Another area that I keep bouncing around on currently is the file structure of my CFC collection. As you can see from the arguments I have shown I store them under the com/sbcs/protask directory. However, I currently plop each in a directory that applies to the object as well - so there is some redundancy in the calling of the bean objects such as com.sbcs.protask.user.user. I may change that so that they are all in the same root directory later. Currently the only cfc’s in my root com.sbcs.protask directory are projects.cfc, project.cfc, daofactory.cfc, and gatewayfactory.cfc. You’ll notice I did add the pattern name to the factory objects and that is because that makes sense to me. I also add DAO to plain dao objects. However, plain gateways dont have the word gateway in their name. For instance one gateway is projectissues.cfc which deals with many ISSUEs within a PROJECT.

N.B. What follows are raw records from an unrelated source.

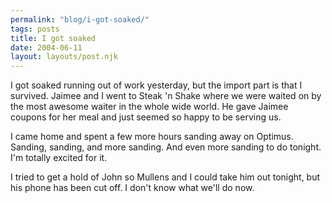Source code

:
 ```yaml
---
permalink: "blog/i-got-soaked/"
tags: posts
title: I got soaked
date: 2004-06-11
layout: layouts/post.njk
---
```


I got soaked running out of work yesterday, but the import part is that I survived. Jaimee and I went to Steak 'n Shake where we were waited on by the most awesome waiter in the whole wide world. He gave Jaimee coupons for her meal and just seemed so happy to be serving us. 

I came home and spent a few more hours sanding away on Optimus. Sanding, sanding, and more sanding. And even more sanding to do tonight. I'm totally excited for it.

I tried to get a hold of John so Mullens and I could take him out tonight, but his phone has been cut off. I don't know what we'll do now.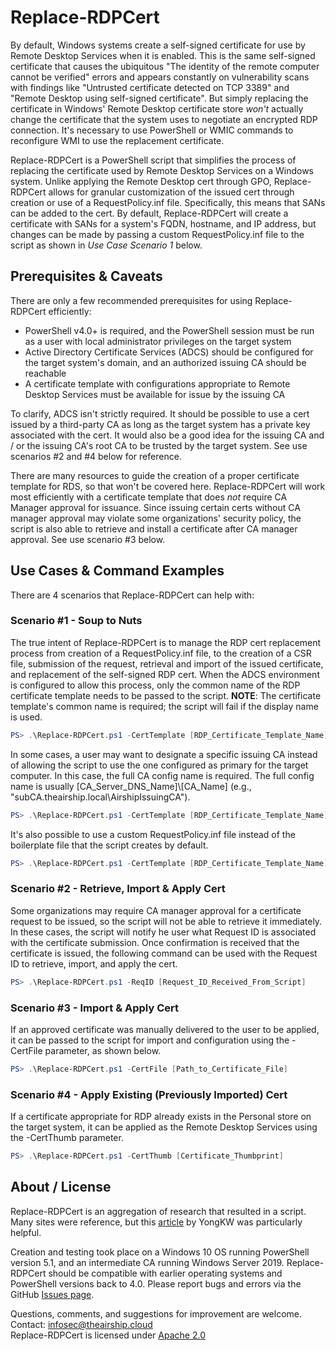 # Replace-RDPCert

By default, Windows systems create a self-signed certificate for use by Remote Desktop Services when it is enabled. This is the same self-signed certificate that causes the ubiquitous "The identity of the remote computer cannot be verified" errors and appears constantly on vulnerability scans with findings like "Untrusted certificate detected on TCP 3389" and "Remote Desktop using self-signed certificate". But simply replacing the certificate in Windows' Remote Desktop certificate store *won't* actually change the certificate that the system uses to negotiate an encrypted RDP connection. It's necessary to use PowerShell or WMIC commands to reconfigure WMI to use the replacement certificate.

Replace-RDPCert is a PowerShell script that simplifies the process of replacing the certificate used by Remote Desktop Services on a Windows system. Unlike applying the Remote Desktop cert through GPO, Replace-RDPCert allows for granular customization of the issued cert through creation or use of a RequestPolicy.inf file. Specifically, this means that SANs can be added to the cert. By default, Replace-RDPCert will create a certificate with SANs for a system's FQDN, hostname, and IP address, but changes can be made by passing a custom RequestPolicy.inf file to the script as shown in *Use Case Scenario 1* below.

## Prerequisites & Caveats

There are only a few recommended prerequisites for using Replace-RDPCert efficiently:

- PowerShell v4.0+ is required, and the PowerShell session must be run as a user with local administrator privileges on the target system
- Active Directory Certificate Services (ADCS) should be configured for the target system's domain, and an authorized issuing CA should be reachable
- A certificate template with configurations appropriate to Remote Desktop Services must be available for issue by the issuing CA

To clarify, ADCS isn't strictly required. It should be possible to use a cert issued by a third-party CA as long as the target system has a private key associated with the cert. It would also be a good idea for the issuing CA and / or the issuing CA's root CA to be trusted by the target system. See use scenarios #2 and #4 below for reference.

There are many resources to guide the creation of a proper certificate template for RDS, so that won't be covered here. Replace-RDPCert will work most efficiently with a certificate template that does *not* require CA Manager approval for issuance. Since issuing certain certs without CA manager approval may violate some organizations' security policy, the script is also able to retrieve and install a certificate after CA manager approval. See use scenario #3 below.

## Use Cases & Command Examples

There are 4 scenarios that Replace-RDPCert can help with:

### Scenario #1 - Soup to Nuts

The true intent of Replace-RDPCert is to manage the RDP cert replacement process from creation of a RequestPolicy.inf file, to the creation of a CSR file, submission of the request, retrieval and import of the issued certificate, and replacement of the self-signed RDP cert. When the ADCS environment is configured to allow this process, only the common name of the RDP certificate template needs to be passed to the script. **NOTE**: The certificate template's common name is required; the script will fail if the display name is used.

```PowerShell
PS> .\Replace-RDPCert.ps1 -CertTemplate [RDP_Certificate_Template_Name]
```

In some cases, a user may want to designate a specific issuing CA instead of allowing the script to use the one configured as primary for the target computer. In this case, the full CA config name is required. The full config name is usually [CA_Server_DNS_Name]\\[CA_Name] (e.g., "subCA.theairship.local\AirshipIssuingCA").

```PowerShell
PS> .\Replace-RDPCert.ps1 -CertTemplate [RDP_Certificate_Template_Name] -CAName [Full_CA_Name]
```

It's also possible to use a custom RequestPolicy.inf file instead of the boilerplate file that the script creates by default.

```PowerShell
PS> .\Replace-RDPCert.ps1 -CertTemplate [RDP_Certificate_Template_Name] -ReqFile [Full_Path_to_File]
```

### Scenario #2 - Retrieve, Import & Apply Cert

Some organizations may require CA manager approval for a certificate request to be issued, so the script will not be able to retrieve it immediately. In these cases, the script will notify he user what Request ID is associated with the certificate submission. Once confirmation is received that the certificate is issued, the following command can be used with the Request ID to retrieve, import, and apply the cert.

```PowerShell
PS> .\Replace-RDPCert.ps1 -ReqID [Request_ID_Received_From_Script]
```

### Scenario #3 - Import & Apply Cert

If an approved certificate was manually delivered to the user to be applied, it can be passed to the script for import and configuration using the -CertFile parameter, as shown below.

```PowerShell
PS> .\Replace-RDPCert.ps1 -CertFile [Path_to_Certificate_File]
```

### Scenario #4 - Apply Existing (Previously Imported) Cert

If a certificate appropriate for RDP already exists in the Personal store on the target system, it can be applied as the Remote Desktop Services using the -CertThumb parameter.

```PowerShell
PS> .\Replace-RDPCert.ps1 -CertThumb [Certificate_Thumbprint]
```

## About / License

Replace-RDPCert is an aggregation of research that resulted in a script. Many sites were reference, but this [article](https://aventistech.com/2019/08/08/replace-rdp-default-self-sign-certificate/) by YongKW was particularly helpful.

Creation and testing took place on a Windows 10 OS running PowerShell version 5.1, and an intermediate CA running Windows Server 2019. Replace-RDPCert should be compatible with earlier operating systems and PowerShell versions back to 4.0. Please report bugs and errors via the GitHub [Issues page](https://github.com/TheAirship/Replace-RDPCert/issues).

Questions, comments, and suggestions for improvement are welcome. Contact: infosec@theairship.cloud  
Replace-RDPCert is licensed under [Apache 2.0](https://github.com/TheAirship/Replace-RDPCert/blob/main/LICENSE)
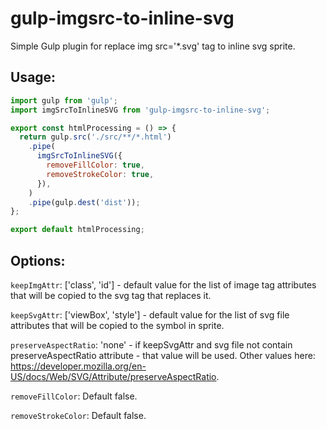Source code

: # gulp-imgsrc-to-inline-svg

Simple Gulp plugin for replace img src='*.svg' tag to inline svg sprite.

## Usage:

```js
import gulp from 'gulp';
import imgSrcToInlineSVG from 'gulp-imgsrc-to-inline-svg';

export const htmlProcessing = () => {
  return gulp.src('./src/**/*.html')
    .pipe(
      imgSrcToInlineSVG({
        removeFillColor: true,
        removeStrokeColor: true,
      }),
    )
    .pipe(gulp.dest('dist'));
};

export default htmlProcessing;
```

## Options:

`keepImgAttr`: ['class', 'id'] - default value for the list of image tag attributes that will be copied to the svg tag that replaces it.

`keepSvgAttr`: ['viewBox', 'style'] - default value for the list of svg file attributes that will be copied to the symbol in sprite.

`preserveAspectRatio`: 'none' - if keepSvgAttr and svg file not contain preserveAspectRatio attribute - that value will be used. Other values here: https://developer.mozilla.org/en-US/docs/Web/SVG/Attribute/preserveAspectRatio.

`removeFillColor`: Default false.

`removeStrokeColor`: Default false.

One drawback to my current setup - and I really don’t view it as much of a drawback - is that I have a very large number of methods in my project.cfc (the facade object). Alot of these methods map directly to a method in one of the dependant classes so that my project.cfc method just consists of lines like:
<cffunction name="getUserIssues" access="public" output="false" returntype="query"> <cfargument name="userID" type="string" required="true" /> <cfreturn variables.instance.issues.getAssignedTo(arguments.userID) /> </cffunction>
The reason I don’t consider this a real drawback is because the API for anyone else is very simple. They only have to know about the methods exposed via projects.cfc and project.cfc. They never have to worry about instantiating any other object as project.cfc will generate new, empty single instance objects for everything they might need to directly interface. The only objects beyond projects and project that expose their internal methods are the bean objects which expose all of their getters and setters.
The exposed getters and setters will probably be modified in the future to support the use of a transfer object where applicable as it seems there will be less overhead in using them, especially when dealing with the display of an objects data (calling multiple getters on an object).